Mirabilia

Publicado el Camilo Hoyos Gómez

Baudelaire y la infancia de la mirada


El niño lo ve todo en novedad puesto que se encuentra siempre ebrio . Nada viene a ser tan parecido a aquello que es la inspiración como la alegría con que el niño absorbe la forma y el color” escribió el poeta Charles Baudelaire. En la naturaleza del niño reside uno de los grandes atributos de la mirada: el “estado de embriaguez” que permite siempre destacar la novedad y originalidad incluso en lo monótono y arcaico. Un vistazo a su poema en prosa “Las vocaciones”.

En una tarde setembrina, sentados en un jardín donde los rayos de un sol otoñal parecían retrasar la llegada de la noche, bajo un cielo verdoso donde las nubes de oro flotaban “como continentes en viaje”, cuatro hermosos niños, cansados de jugar, entablan una conversación en la cual cada uno relata una experiencia propia. El primero habla acerca de una vez que fue al teatro; el segundo de la manera como en ese mismo instante está viendo a Dios; el tercero relata la manera como, durante un viaje con sus padres y careciendo de cama propia, la compartió con su criada y, en la oscuridad de la noche, acarició suavemente su cuerpo femenino; el cuarto y último recuenta la vez que observó a tres bohemios (bohèmiens) tocar sus instrumentos y luego continuar su viaje hacia España. Tras la llegada de la noche, los cuatro niños se separan, “yéndose cada cual, sin saberlo, según las circunstancias y los azares, a madurar su destino, a escandalizar a sus allegados y a hacer su camino hacia la gloria o hacia el deshonor.”

La importancia de la visión y de los ojos en el poema de sugerente título “Las vocaciones” cuenta con un doble valor: el poeta adulto (es decir, quien nos habla) nos está contando de cómo ve a cuatro niños que a su vez recuentan una experiencia en la que la visión o los ojos son fundamentales. No se trata simplemente de la recreación de una tarde agitada: consiste en el persistente llamado de Baudelaire a nunca abandonar el deseo de una mirada original, libre de premeditaciones sociales, siempre buenamente desviada hacia las inmediaciones del arte, que no deja jamás de ser ese espacio libre en que la mirada adquiere su valor primordial.

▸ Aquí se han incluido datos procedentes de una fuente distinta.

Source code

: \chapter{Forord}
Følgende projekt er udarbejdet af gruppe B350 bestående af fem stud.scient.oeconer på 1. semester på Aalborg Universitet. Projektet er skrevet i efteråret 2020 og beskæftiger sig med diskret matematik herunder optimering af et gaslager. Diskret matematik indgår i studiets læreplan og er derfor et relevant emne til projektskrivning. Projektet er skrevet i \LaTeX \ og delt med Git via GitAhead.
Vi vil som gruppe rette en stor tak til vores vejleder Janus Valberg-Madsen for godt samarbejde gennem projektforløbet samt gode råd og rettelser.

El recuento de la visita al teatro del primer niño consta de una descripción de los vestidos que las actrices llevaban puestos, detallando sus “ojos hundidos” que, junto con las mejillas sonrosadas, crean un ineludible sentimiento amoroso a pesar de producir temor y “ganas de llorar.” El segundo niño, al percatarse de que efectivamente está viendo a Dios, le dice a los otros: “¡Miren, miren allá arriba!, ¿lo ven? Parecería que él también nos observa desde esa pequeña nube del color del fuego”. La mirada en el tercero, por el contrario, brilla por su ausencia, reemplazada por el sentido del tacto: luego de bajar la voz para compartir el secreto con sus amigos, dice: “Me causó un efecto particular eso de no estar acostado solo en cama sino con mi criada, en las tinieblas”. Estas tinieblas son inmediatamente sustituidas por la vívida descripción de la mirada del niño una vez concluye su relato: tenía “los ojos bien abiertos por una especie de estupefacción de aquello que aún sentía”. No es el único cuyos ojos están desencajados de manera extática: los tres lo comparten, y eso que aún no hemos escuchado el relato del cuarto niño.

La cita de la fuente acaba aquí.